More than 80 states on Friday pledged not to use explosive weapons in residential areas. The Russian government did not sign the agreement in Dublin. Previously, the negotiations had been going on for more than three years.
Irish Foreign Secretary Simon Coveney is confident that implementation of the agreement will change the nature of military operations in residential areas. Signatories are the US, Great Britain, France and Austria. However, Russia, China, India and Israel will not participate. Moreover, the agreement reached, which has been negotiated for more than three years, is not legally binding.
rockets and bombs
Weapons that may no longer be used in residential areas are bombs, rockets, artillery pieces, mortars and other large-scale weapons.
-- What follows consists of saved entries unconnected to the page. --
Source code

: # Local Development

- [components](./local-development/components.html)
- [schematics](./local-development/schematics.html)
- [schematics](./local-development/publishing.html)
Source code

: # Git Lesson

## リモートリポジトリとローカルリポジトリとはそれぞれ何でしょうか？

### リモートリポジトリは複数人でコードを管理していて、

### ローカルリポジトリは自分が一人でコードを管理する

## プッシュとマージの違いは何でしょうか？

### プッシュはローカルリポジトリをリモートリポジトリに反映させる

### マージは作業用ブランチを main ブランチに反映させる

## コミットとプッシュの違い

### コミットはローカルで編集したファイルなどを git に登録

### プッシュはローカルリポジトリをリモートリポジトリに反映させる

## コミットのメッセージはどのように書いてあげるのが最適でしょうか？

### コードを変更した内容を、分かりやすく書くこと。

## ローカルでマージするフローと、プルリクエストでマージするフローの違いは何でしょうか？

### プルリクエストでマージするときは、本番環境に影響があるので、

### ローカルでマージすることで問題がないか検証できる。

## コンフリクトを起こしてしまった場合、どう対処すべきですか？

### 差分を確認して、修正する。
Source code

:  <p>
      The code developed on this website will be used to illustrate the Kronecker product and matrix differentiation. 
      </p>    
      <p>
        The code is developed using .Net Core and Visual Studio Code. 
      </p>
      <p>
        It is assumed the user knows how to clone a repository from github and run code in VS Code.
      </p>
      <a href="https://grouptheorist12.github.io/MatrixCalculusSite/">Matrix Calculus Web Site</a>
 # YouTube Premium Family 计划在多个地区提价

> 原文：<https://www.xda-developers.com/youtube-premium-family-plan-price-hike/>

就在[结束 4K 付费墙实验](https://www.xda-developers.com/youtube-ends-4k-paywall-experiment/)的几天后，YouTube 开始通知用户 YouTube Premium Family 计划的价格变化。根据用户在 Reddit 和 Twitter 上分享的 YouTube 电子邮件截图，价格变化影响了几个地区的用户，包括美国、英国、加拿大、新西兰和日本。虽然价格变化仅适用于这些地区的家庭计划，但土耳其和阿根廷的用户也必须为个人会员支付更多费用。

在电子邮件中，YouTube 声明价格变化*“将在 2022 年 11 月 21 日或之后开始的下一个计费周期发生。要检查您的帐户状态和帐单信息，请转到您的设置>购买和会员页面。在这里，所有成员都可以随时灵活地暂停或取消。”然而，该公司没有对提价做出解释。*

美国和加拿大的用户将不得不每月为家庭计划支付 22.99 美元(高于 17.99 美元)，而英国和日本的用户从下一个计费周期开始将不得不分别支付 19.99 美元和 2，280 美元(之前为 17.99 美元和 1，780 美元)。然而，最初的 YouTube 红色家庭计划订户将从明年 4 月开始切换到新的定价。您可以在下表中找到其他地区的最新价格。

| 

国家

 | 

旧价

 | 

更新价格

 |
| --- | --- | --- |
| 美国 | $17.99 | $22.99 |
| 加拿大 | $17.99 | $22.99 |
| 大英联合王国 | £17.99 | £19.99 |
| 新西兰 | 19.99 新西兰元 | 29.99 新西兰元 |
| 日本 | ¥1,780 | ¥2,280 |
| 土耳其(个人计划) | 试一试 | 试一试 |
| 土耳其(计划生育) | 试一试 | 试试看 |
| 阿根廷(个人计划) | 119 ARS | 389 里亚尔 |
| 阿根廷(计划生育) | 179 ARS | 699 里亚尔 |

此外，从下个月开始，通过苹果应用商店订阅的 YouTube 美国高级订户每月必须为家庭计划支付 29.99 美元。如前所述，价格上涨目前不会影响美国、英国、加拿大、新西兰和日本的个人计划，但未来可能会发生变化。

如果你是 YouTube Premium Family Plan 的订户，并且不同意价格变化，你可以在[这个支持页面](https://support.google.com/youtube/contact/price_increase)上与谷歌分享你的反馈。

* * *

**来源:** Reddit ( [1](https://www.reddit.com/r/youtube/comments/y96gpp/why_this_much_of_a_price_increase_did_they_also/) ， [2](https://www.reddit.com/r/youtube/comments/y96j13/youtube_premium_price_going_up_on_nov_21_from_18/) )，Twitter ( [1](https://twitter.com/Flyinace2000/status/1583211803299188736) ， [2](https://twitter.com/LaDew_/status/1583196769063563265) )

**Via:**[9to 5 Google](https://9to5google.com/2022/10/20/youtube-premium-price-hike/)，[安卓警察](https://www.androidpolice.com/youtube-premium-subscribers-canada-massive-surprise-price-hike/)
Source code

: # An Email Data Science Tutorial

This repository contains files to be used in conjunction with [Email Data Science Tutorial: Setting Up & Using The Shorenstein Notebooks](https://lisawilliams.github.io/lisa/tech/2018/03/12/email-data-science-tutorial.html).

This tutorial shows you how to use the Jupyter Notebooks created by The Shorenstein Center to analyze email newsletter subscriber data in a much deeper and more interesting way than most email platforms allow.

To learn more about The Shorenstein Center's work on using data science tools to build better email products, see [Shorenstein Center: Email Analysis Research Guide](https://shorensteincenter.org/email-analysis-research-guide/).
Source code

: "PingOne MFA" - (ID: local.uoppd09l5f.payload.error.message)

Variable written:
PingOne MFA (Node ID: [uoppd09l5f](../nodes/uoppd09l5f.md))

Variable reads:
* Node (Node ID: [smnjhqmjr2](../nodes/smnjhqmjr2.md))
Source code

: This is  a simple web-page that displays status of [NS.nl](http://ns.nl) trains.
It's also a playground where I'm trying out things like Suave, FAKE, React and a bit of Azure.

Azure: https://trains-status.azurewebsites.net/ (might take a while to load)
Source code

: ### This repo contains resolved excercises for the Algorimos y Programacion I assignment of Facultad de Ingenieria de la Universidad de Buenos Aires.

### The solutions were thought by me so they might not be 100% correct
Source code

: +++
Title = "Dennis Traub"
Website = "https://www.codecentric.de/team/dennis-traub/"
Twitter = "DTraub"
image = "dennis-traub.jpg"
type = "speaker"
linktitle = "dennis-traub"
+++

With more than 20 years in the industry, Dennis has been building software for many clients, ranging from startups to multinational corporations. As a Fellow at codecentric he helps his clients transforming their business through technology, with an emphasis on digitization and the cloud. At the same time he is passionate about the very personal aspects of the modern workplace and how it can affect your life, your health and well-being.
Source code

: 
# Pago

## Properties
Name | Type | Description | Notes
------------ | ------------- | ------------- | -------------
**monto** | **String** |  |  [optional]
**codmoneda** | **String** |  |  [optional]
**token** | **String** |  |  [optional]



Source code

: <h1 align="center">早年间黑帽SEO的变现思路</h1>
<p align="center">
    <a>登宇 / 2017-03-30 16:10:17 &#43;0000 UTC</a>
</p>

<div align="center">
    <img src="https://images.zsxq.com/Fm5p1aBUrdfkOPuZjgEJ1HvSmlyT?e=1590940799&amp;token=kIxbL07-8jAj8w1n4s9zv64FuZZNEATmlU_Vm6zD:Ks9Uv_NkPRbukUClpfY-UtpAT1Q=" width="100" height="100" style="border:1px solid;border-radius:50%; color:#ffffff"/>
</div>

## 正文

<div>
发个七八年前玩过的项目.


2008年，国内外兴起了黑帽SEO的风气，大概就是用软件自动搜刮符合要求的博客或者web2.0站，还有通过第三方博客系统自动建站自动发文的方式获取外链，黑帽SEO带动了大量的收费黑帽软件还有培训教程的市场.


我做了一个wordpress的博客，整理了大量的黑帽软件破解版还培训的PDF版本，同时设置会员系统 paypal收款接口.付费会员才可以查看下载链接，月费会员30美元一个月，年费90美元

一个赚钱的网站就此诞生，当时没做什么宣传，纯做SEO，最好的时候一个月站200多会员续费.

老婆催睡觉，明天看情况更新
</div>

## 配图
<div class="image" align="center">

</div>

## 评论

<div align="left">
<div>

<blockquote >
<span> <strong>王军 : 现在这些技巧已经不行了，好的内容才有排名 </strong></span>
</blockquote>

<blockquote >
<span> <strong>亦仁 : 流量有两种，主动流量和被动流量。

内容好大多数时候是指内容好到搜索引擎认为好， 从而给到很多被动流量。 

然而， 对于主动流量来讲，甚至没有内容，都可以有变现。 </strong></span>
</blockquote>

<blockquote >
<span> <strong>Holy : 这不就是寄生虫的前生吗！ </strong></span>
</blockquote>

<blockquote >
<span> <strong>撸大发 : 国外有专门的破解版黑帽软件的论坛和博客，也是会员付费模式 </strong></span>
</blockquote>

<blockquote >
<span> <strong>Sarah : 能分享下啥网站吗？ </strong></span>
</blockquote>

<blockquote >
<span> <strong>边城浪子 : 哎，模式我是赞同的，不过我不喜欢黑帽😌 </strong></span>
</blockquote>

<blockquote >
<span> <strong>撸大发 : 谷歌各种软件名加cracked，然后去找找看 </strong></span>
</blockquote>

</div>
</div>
Such weapons are currently used, among other things, in the war in Ukraine. They injure and kill thousands of civilians worldwide and destroy infrastructure such as homes, schools and hospitals. According to the UN emergency aid agency OCHA, 50 million people live in cities where fighting is taking place. When explosive weapons are used, most civilians die. They make up 90 percent of the victims.
Ministry of Foreign Affairs: “Milestone for the protection of civilians”
Alexander Kmentt described the new agreement as a “milestone for humanitarian disarmament and the protection of the civilian population,” as Austria’s Foreign Ministry announced on Twitter. Kmentt heads the disarmament department there. Foreign Minister Alexander Schallenberg (ÖVP) was unable to attend the Dublin conference itself, but was “proud” of the political statement. “After all, it was Austria that initiated this process with a conference in Vienna in 2019.”
The political statement would be another step in condemning explosive warfare. Although the agreement is not legally binding, signatory states hope it will increase morale and strengthen civil society organizations. Critics accuse Western states of hypocrisy. For example, the military in the US and Great Britain themselves used heavy explosive weapons against the Islamic State (IS) in Iraq.